Sudah Minta Maaf dan Mundur, Miftah Masih Dihujat

Akan tetapi, keinginan Syarif Rahmat itu ditantangi oleh nitizen. Akhirnya, ditemukan pengunggah pertama video itu adalah PCNU (Pengurus Cabang Nahdlatul Ulama) Kabupaten Malang, Jawa Timur.

Oleh: Mangarahon Dongoran, Pemimpin Redaksi Freedom News

MIFTAH Maulana Habiburrakhman sudah mundur dari jabatannya sebagai Utusan Khusus Presiden Bidang Kerukunan Umat Beragama dan Sarana Keagamaan.

Akan tetapi, perbincangan dan hujatan terhadap orang yang dianggap menghina penjual es Sunhadi tetap ramai.

Berbagai hujatan terus dilakukan. Sejumlah perkataan atau kelakuannya yang kurang pantas pun terus diunggah di media arus utama (mainstream) maupun medsos (medsos).

Tidak hanya sejumlah video lawas tentang Miftah yang diunggah. Misalnya, video lawas dua tahun lalu saat ia kedapatan menghina dan merendahkan seniman senior, Yati Pesek, yang menyinggung soal fisiknya.

"Saya bersyukur Bude Yati ini jelek dan milih jadi sinden. Kalau cantik jadi loth," kata Miftah enteng dengan tawa yang lebar.

Belakangan Yati mengaku sakit hati atas ucapan itu. Dalam video yang beredar, raut muka Yati sudah menunjukkan ekspresi kecewa dan malu, karena (walaupun menurut Miftah candaan) jelas dipermalukan di depan orang banyak. Siapa wanita yang mau dicandai di depan dengan kata lonte. Lonte sekali pun tidak mau.

Ada juga video lawas istrinya, Ning Astuti, yang membagi-bagikan roti kepada santrinya. Para santri menerima roti sambil berjalan jongkok dan kemudian berjalan berdiri setelah menerimanya.
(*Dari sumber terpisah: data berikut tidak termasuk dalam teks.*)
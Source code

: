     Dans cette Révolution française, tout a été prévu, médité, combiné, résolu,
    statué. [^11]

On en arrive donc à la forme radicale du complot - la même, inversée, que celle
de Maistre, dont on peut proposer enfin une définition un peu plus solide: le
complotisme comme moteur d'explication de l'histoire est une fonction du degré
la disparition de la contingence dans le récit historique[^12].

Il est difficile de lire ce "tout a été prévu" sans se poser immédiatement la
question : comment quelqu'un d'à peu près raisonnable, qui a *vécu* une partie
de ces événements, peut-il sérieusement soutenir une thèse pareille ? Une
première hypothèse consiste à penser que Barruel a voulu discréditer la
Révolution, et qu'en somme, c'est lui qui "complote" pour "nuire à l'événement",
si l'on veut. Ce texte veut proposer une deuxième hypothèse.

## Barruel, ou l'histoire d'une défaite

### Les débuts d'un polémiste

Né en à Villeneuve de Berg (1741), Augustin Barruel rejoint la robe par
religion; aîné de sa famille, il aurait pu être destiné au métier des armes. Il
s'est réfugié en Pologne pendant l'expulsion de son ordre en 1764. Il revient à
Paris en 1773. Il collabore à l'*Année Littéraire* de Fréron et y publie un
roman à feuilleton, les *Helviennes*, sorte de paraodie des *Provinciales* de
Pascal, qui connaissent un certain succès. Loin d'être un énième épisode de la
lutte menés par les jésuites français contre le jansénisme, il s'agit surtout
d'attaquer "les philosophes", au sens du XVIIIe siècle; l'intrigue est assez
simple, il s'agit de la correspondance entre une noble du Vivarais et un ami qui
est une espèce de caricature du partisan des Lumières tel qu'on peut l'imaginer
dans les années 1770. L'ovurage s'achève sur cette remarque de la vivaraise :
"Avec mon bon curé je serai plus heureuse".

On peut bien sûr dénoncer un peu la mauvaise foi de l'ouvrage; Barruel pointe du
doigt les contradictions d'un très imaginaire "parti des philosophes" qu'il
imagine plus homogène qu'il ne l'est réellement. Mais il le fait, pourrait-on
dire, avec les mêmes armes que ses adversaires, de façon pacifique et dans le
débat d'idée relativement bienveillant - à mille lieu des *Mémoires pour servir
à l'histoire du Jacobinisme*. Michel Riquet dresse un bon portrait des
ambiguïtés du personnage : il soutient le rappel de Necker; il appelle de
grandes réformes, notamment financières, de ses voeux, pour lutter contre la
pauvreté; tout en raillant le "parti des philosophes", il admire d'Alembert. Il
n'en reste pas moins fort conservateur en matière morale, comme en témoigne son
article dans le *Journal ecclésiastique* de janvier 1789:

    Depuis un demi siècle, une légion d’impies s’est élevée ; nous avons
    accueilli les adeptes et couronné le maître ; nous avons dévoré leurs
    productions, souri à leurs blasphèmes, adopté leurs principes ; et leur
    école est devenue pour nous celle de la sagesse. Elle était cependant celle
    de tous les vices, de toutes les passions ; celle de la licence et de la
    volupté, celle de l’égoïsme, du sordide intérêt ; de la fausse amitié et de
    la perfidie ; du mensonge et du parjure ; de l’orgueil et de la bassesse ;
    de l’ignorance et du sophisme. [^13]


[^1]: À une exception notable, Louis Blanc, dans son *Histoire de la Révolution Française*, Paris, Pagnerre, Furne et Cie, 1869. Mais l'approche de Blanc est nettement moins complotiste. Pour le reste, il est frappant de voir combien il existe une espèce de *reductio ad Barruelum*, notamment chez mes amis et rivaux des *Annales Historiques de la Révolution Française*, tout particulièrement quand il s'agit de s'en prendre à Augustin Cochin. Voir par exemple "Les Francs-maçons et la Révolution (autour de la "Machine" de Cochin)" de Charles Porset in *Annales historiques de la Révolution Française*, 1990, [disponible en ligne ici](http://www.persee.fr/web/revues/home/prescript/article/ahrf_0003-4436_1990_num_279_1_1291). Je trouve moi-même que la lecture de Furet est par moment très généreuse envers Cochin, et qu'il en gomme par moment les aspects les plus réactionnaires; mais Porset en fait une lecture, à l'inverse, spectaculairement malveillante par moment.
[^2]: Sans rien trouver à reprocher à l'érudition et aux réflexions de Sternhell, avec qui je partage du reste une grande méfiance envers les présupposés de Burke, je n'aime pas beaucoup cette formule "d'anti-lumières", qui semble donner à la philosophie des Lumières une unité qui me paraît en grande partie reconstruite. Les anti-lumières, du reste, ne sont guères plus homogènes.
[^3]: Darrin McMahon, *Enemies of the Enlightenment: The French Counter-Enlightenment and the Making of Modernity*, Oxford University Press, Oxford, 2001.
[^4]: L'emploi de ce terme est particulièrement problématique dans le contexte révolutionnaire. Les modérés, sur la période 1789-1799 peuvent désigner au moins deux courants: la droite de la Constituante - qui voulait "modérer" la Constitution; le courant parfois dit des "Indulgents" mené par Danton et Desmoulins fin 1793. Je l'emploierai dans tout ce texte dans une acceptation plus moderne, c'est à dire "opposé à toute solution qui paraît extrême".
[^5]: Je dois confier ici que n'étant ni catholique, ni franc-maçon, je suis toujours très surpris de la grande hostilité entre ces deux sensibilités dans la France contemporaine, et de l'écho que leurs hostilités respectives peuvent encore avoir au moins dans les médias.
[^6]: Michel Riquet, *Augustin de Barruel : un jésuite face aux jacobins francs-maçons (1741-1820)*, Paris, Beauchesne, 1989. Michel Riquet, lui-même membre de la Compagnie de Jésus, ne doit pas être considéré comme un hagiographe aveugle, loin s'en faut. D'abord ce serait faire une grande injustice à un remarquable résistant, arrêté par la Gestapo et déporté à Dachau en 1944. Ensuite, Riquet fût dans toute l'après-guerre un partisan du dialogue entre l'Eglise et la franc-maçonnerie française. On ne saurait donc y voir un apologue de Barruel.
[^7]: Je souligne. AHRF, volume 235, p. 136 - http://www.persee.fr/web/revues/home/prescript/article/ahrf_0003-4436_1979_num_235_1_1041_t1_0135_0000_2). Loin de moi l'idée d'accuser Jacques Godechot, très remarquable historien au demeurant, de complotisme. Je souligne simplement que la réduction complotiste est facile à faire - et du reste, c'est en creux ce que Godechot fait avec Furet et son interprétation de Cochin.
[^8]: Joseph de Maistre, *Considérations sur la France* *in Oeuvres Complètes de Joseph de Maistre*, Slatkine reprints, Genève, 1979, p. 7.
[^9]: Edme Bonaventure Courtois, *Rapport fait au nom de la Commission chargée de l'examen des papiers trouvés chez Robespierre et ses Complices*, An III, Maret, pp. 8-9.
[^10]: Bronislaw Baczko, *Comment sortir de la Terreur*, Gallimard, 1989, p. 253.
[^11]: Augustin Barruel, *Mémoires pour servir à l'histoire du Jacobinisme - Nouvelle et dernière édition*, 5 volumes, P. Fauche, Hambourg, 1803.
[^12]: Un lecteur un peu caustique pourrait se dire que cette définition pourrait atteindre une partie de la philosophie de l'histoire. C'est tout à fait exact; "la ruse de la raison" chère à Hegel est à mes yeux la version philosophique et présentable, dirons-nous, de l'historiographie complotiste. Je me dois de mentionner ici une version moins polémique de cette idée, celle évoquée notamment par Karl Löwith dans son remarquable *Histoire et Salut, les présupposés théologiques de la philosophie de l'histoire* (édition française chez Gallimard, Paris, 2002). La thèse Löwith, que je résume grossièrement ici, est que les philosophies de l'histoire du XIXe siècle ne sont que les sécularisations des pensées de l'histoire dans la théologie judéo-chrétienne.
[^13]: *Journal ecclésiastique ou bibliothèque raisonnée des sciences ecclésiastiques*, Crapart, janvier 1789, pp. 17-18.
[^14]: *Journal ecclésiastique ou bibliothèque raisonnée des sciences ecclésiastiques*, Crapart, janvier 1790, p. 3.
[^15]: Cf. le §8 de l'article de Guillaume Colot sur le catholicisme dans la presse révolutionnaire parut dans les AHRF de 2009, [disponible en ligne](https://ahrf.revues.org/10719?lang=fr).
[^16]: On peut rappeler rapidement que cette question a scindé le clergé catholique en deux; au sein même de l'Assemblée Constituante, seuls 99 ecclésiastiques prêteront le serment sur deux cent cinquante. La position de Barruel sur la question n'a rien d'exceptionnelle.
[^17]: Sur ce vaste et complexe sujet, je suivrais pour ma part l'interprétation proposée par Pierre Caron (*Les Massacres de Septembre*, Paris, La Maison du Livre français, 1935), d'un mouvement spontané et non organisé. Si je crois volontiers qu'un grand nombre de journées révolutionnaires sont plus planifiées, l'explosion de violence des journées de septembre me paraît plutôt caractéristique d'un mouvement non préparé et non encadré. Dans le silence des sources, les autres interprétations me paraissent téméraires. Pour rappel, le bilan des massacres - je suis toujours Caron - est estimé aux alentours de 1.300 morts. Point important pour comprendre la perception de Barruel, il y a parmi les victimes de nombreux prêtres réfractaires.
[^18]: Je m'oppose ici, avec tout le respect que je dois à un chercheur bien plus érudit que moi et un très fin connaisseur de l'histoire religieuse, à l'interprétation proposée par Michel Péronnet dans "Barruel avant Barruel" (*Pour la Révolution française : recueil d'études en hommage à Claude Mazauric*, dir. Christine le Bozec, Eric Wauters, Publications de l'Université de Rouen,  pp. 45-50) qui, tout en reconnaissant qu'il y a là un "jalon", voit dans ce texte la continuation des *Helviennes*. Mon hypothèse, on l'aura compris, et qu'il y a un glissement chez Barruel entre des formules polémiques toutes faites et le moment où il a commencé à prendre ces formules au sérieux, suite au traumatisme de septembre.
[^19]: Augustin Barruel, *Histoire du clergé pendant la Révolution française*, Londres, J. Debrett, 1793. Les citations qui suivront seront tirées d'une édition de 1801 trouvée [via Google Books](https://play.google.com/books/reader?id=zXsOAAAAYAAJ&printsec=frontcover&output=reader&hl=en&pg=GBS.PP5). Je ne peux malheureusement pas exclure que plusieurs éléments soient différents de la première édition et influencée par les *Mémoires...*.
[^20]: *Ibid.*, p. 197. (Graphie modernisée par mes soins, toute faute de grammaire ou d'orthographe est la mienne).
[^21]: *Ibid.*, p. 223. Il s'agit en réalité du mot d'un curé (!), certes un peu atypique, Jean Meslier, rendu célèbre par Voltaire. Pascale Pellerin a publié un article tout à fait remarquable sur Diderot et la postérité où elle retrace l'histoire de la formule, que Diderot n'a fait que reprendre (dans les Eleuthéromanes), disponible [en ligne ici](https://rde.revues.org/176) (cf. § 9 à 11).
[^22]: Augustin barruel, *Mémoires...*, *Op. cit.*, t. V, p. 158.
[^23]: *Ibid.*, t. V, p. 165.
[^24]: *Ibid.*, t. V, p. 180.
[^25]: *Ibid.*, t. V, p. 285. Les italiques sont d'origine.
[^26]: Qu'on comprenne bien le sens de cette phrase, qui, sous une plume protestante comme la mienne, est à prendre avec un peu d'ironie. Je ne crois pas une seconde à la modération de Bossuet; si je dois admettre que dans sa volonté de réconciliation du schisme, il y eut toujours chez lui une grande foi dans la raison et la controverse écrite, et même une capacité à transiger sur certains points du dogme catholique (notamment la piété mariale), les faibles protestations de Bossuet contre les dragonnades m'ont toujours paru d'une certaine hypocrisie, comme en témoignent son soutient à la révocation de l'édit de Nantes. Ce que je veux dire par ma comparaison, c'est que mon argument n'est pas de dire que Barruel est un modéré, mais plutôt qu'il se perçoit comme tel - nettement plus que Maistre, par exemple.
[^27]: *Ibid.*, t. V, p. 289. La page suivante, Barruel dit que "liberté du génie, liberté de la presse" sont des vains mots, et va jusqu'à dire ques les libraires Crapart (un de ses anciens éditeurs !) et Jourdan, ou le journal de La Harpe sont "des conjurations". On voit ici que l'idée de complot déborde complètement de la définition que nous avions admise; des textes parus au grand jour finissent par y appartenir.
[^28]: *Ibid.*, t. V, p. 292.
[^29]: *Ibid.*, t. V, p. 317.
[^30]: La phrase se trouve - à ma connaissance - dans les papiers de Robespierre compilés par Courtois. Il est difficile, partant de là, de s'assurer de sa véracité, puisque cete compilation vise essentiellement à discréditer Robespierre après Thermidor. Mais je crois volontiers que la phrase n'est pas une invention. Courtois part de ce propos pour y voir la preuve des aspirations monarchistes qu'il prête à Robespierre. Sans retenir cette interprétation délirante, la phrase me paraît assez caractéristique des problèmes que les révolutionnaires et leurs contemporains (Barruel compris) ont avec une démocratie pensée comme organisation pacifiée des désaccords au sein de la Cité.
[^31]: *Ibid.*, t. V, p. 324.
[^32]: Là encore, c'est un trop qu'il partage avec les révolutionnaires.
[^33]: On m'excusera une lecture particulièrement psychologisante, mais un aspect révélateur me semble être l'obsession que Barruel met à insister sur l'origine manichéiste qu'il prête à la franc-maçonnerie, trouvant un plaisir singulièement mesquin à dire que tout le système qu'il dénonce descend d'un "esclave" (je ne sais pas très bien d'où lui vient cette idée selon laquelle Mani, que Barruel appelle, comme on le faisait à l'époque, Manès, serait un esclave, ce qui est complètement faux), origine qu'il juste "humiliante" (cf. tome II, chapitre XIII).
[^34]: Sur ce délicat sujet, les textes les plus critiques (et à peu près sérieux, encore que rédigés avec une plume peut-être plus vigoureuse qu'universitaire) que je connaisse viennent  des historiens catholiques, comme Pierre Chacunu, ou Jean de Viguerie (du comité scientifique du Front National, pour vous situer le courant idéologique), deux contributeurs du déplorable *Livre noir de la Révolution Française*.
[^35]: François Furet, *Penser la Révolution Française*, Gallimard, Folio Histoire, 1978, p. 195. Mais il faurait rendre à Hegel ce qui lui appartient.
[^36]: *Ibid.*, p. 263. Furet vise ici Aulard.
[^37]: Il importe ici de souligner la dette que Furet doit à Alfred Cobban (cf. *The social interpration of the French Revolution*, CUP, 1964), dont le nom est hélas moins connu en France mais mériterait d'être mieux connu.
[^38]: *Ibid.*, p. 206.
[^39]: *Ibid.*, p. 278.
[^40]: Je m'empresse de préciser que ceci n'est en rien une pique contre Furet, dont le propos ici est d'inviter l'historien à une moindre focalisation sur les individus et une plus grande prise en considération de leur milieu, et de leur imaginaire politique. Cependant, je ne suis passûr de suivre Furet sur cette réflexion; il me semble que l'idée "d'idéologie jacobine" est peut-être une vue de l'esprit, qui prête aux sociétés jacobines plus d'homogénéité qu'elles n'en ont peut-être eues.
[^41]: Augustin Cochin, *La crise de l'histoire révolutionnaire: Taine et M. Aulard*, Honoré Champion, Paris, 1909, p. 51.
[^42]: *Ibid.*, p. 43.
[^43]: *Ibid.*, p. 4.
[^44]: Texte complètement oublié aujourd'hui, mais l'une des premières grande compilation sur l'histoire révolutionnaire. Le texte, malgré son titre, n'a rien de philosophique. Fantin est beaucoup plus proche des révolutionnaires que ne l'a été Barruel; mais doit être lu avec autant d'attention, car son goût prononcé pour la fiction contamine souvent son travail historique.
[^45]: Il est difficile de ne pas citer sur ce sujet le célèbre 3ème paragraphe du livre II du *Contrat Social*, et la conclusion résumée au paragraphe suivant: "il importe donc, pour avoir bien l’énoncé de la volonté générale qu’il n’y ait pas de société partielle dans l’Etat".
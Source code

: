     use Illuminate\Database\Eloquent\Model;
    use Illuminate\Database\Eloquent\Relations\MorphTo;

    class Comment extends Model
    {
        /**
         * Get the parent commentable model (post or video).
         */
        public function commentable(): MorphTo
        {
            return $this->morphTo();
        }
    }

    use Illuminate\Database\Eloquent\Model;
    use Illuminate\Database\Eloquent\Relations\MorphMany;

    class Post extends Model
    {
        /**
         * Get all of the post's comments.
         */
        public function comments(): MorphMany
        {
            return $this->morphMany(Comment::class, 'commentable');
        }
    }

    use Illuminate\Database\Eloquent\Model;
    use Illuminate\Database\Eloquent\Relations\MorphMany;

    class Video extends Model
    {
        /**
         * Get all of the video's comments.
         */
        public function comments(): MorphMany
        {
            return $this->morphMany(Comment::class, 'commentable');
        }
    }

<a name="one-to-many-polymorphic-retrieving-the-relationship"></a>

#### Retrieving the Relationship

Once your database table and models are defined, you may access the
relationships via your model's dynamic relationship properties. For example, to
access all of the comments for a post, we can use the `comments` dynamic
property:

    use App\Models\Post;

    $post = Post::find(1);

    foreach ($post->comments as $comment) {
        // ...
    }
Nitizen pun menyebutnya seperti masa penjajahan Belanda. Mereka menganggap yang dilakukan kepada para santri itu mirip perbudakan.

Padahal, layaknya di pesantren, termasuk di sekolah berbasis disiplin tinggi, hal semacam itu biasa saja terjadi, apalagi dalam bentuk hukuman. Sebab, pemberian seperti itu bukan hukuman, bukan juga bentuk perbudakan. Tetapi, bentuk hormat dan sungkan kepada ustaz atau ustazah dan guru.

Sebelum perkataan goblok dikeluarkan kepada penjual es dan air mineral, Astuti sudah lebih dulu menjadi sorotan ketika kepalanya ditoyor suaminya di depan umum. Di sebuah video viral yang diunggah ulang akun TikTok @discover3393, pria berusia 43 tahun itu tiba-tiba memegang kepala istrinya, lalu menggoyang-goyangkannya.

Guncangannya terlihat agak keras hingga istri Miftah yang berkerudung kecoklatan itu berusaha menahannya.

Miftah terlihat semringah saat melakukannya dan terkesan tindakannya sebagai bercanda. Namun, tidak semua warganet menilainya seperti itu, apalagi dipertontonkan di depan umum, di saat acara pengajian yang diikuti banyak kaum hawa.

Tidak hanya itu. Nitizen juga memviralkan video Miftah yang memplesetkan lagi Iwan Fals. "Anak sekecil itu berkelahi dengan Mahfud..." Mestinya Mahfud adalah waktu. "Anak sekecil itu berkelahi dengan waktu..."

Ia memlesetkan lagu itu setelah acara Debat Calon Wakil Presiden 2024, pada kampanye yang lalu. Ya, debat antara Mahfud MD dengan Gibran Rakabuming Raka.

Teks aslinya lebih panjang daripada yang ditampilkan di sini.